ERO reports its Q1 2026 results today against a backdrop of sharp price losses and widespread sector-wide pressure — the question is whether the copper story still holds at these levels.
The price decline dominates the setup. ERO has fallen 15% over the past month and another 11% in the past week alone, closing at CAD 33.35. The selling is not isolated: close peers FM dropped nearly 10% on the week, HBM fell 6.5%, and LUN lost 6.7%. The whole copper complex is under pressure, making it harder to read stock-specific signals from the price action alone.
Short sellers are not the driver here. ERO's short interest stands at just 1.85% of the free float — a modest level by any measure — and the borrow market remains extremely loose. Availability is ample, with cost to borrow running below 1% at 0.67% annualised. The ORTEX short score of 31 is well within normal territory. Short interest has edged up roughly 7% over the past week, but from a low base, this reflects sector sentiment rather than a meaningful directional bet against ERO specifically.

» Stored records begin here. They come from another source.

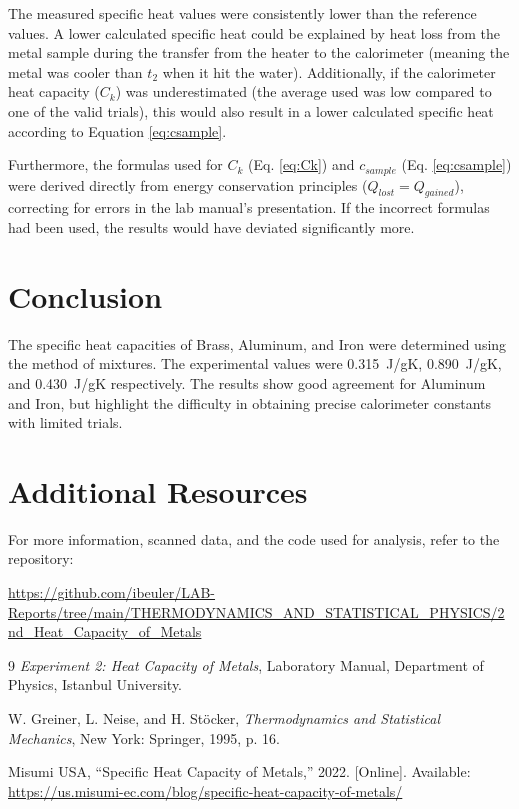 \documentclass[journal]{IEEEtran}
\begin{document}
The measured specific heat values were consistently lower than the reference values. A lower calculated specific heat could be explained by heat loss from the metal sample during the transfer from the heater to the calorimeter (meaning the metal was cooler than $t_2$ when it hit the water). Additionally, if the calorimeter heat capacity ($C_k$) was underestimated (the average used was low compared to one of the valid trials), this would also result in a lower calculated specific heat according to Equation \ref{eq:csample}.

Furthermore, the formulas used for $C_k$ (Eq. \ref{eq:Ck}) and $c_{sample}$ (Eq. \ref{eq:csample}) were derived directly from energy conservation principles ($Q_{lost} = Q_{gained}$), correcting for errors in the lab manual's presentation. If the incorrect formulas had been used, the results would have deviated significantly more.


\section{Conclusion}
The specific heat capacities of Brass, Aluminum, and Iron were determined using the method of mixtures. The experimental values were \SI{0.315}{J/gK}, \SI{0.890}{J/gK}, and \SI{0.430}{J/gK} respectively. The results show good agreement for Aluminum and Iron, but highlight the difficulty in obtaining precise calorimeter constants with limited trials.

\section{Additional Resources}
For more information, scanned data, and the code used for analysis, refer to the repository:

\vspace{0.5em}
\noindent
\url{https://github.com/ibeuler/LAB-Reports/tree/main/THERMODYNAMICS_AND_STATISTICAL_PHYSICS/2nd_Heat_Capacity_of_Metals}

\vspace{1em}
\begin{center}
\end{center}

\begin{thebibliography}{9}
    \emph{Experiment 2: Heat Capacity of Metals}, Laboratory Manual, Department of Physics, Istanbul University.
    
    W. Greiner, L. Neise, and H. Stöcker, \emph{Thermodynamics and Statistical Mechanics}, New York: Springer, 1995, p. 16.

    Misumi USA, ``Specific Heat Capacity of Metals,'' 2022. [Online]. Available: \url{https://us.misumi-ec.com/blog/specific-heat-capacity-of-metals/}
\end{thebibliography}
\end{document}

The valuation case provides an interesting counterweight to the bearish price action. At a P/E near 6.3x and an EV/EBITDA of roughly 4.3x, ERO looks cheap in absolute terms. The analyst mean price target of CAD 47.46 implies upside of around 42% from current levels — though with no recent analyst changes logged in the data, that consensus reflects positioning from late April rather than any fresh post-selloff reassessment. The EV/EBIT ratio of 3.75x and an earnings yield near 16% underscore that the market is pricing in meaningful execution risk, particularly on the capital expenditure side: the company is running capex of over $300 million against operating cash flow of roughly $500 million.
The ownership picture adds one notable detail. The Founder and Executive Chairman David Strang sold approximately 465,000 shares in January — worth roughly $14 million — and has since reduced his reported holding by 1 million shares. That selling occurred at prices between $39 and $52, well above today's level. Fidelity International and FMR (Fidelity's US arm) together hold over 21% of shares and added substantially to their positions in recent reporting periods, providing a counterbalancing institutional anchor.
The print will test whether ERO's operational execution — and any copper price outlook commentary — is strong enough to arrest a decline that has now wiped out a significant chunk of the year-to-date gains its peer group had built up.